Ölförderung in der nähe von Lost Hills in Kalifornien © David McNew/Getty Images

Was, wenn der amerikanische Öl-Boom gar keiner war? Sondern nur eine von der Wall Street finanzierte Blase? Ein Fass Öl kostet mittlerweile weniger als 60 Dollar – vor sechs Monaten waren es 115 Dollar. Der Preis ist praktisch kollabiert. Trotz der leichten Aufwärtsbewegung in den vergangenen Tagen spekulieren manche Marktteilnehmer gar, dass er die Marke von 50 Dollar testen könnte. 

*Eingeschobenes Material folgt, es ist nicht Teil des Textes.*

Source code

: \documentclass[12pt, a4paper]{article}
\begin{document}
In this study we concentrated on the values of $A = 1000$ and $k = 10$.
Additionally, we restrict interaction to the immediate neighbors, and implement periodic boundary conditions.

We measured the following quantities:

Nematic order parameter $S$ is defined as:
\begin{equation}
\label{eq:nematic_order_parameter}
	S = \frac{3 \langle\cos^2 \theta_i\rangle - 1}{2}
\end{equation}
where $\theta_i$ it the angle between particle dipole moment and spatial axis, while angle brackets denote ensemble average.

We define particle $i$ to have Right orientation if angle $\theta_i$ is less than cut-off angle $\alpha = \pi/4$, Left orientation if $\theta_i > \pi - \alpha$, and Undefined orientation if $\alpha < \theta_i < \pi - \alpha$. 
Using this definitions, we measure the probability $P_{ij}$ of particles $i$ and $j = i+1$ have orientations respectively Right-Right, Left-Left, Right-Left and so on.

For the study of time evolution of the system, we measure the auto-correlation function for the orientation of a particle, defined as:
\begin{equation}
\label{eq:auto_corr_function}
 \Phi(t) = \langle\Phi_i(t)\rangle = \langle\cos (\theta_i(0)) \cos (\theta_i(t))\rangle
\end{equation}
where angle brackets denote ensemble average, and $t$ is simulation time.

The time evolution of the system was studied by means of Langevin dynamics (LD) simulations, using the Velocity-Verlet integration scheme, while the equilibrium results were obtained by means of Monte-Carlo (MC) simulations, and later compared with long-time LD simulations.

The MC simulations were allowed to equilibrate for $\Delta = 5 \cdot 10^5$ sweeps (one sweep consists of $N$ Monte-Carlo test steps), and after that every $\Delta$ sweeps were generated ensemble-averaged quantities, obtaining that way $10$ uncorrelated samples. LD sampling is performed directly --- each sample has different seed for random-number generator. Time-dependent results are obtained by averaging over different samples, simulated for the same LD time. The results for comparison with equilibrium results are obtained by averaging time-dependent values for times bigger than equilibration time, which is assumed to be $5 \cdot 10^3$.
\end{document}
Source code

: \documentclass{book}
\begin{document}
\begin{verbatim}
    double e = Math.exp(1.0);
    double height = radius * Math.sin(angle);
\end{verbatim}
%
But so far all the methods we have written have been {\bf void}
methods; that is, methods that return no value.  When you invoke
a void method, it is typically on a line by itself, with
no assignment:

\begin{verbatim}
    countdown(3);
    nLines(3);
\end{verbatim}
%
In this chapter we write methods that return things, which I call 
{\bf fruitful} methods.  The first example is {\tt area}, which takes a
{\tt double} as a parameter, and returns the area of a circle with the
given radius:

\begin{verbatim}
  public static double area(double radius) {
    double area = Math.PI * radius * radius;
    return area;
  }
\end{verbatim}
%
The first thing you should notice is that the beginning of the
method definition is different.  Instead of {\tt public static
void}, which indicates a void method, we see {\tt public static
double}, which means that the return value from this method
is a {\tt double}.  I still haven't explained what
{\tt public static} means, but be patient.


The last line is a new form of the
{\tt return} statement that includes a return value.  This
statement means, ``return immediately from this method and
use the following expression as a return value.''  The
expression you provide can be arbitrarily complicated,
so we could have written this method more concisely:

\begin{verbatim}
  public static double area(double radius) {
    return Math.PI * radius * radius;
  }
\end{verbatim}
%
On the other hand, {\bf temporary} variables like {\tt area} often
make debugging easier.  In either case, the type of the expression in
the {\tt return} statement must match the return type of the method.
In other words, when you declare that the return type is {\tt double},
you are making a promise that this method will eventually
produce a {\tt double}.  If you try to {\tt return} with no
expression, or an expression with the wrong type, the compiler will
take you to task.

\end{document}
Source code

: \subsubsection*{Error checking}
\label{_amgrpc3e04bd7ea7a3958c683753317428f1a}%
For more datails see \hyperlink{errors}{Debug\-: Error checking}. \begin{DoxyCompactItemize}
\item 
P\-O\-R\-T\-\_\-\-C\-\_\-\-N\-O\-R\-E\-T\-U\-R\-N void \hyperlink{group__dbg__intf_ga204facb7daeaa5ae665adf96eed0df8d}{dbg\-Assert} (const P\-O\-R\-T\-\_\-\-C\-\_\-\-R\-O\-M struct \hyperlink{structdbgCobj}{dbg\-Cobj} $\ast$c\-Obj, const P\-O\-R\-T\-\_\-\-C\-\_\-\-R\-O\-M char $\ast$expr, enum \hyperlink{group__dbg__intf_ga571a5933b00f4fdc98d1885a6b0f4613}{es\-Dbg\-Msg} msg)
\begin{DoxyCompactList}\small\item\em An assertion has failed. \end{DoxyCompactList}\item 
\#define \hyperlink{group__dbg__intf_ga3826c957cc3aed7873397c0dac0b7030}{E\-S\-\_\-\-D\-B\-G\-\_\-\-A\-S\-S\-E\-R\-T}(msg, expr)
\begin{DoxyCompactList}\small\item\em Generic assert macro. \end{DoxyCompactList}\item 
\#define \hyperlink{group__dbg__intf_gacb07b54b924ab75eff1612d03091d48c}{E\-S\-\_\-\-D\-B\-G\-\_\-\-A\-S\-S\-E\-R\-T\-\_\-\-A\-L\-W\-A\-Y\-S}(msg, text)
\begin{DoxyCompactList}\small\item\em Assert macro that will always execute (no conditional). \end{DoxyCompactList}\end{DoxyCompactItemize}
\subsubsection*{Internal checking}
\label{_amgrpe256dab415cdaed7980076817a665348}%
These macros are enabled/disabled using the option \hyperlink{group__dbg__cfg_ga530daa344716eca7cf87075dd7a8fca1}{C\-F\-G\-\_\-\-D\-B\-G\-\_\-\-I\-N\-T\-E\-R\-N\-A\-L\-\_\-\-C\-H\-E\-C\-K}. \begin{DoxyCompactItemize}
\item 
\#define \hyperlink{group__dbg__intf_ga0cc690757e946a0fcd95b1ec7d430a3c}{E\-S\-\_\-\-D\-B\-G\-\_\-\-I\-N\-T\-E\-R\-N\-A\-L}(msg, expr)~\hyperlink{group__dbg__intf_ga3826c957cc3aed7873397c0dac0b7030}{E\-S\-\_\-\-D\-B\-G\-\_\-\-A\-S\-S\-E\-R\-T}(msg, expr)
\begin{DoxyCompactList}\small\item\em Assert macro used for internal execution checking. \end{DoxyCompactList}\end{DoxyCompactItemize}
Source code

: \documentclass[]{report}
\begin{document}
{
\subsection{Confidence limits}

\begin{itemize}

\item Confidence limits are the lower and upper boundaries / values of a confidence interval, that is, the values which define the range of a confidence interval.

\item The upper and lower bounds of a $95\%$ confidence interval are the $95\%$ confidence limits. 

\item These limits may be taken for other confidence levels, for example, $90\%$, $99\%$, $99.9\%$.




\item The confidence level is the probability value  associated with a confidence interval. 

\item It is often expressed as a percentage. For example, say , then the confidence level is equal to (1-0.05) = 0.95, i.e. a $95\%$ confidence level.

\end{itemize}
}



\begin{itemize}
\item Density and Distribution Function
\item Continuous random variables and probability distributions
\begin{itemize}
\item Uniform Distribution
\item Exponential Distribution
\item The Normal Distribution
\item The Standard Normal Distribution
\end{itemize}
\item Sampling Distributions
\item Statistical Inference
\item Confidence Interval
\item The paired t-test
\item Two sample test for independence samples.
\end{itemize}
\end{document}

Die Leidtragenden sind vor allem die Opec-Staaten und Russland, war in den vergangenen Tagen immer wieder zu lesen. Aber der Preissturz setzt auch die US-Produzenten erheblich unter Druck, die auf sogenannte unkonventionelle Quellen gesetzt haben – Vorkommen in Ölschiefer, die nur mit aufwendigen und teuren Methoden wie Fracking gewonnen werden können. Viele der unkonventionellen Produzenten sind unabhängige kleinere Player, die nur über eine dünne Kapitaldecke verfügen oder gar keine mehr haben. Wie lange sie bei den niedrigen Ölpreisen durchhalten können, ist derzeit die große Frage.

Der Fracking-Boom war von Anfang an mit vielen offenen Fragen verbunden. Bis heute ist unklar, warum er vor rund sechs Jahren überhaupt begonnen hat. Schließlich ist die Methode schon lange bekannt. Schon 1860 experimentierten Ölsucher mit der Idee, in den 1950er Jahren wurde die Technologie eingesetzt, wenn sie auch nicht sehr verbreitet war. In den achtzigern verfeinerte George Mitchell, der als Vater des Ölschiefers in der Branche verehrt wird, die Methode, um damit  Schiefervorkommen von Öl und Erdgas förderbar zu machen. Nach wie vor jedoch war es ein teures Unterfangen. Was fehlte, um die unkonventionellen Vorkommen zu erschließen, war vor allem eines: Investoren, die bereit waren, viel Geld in den Ölschiefer zu pumpen.  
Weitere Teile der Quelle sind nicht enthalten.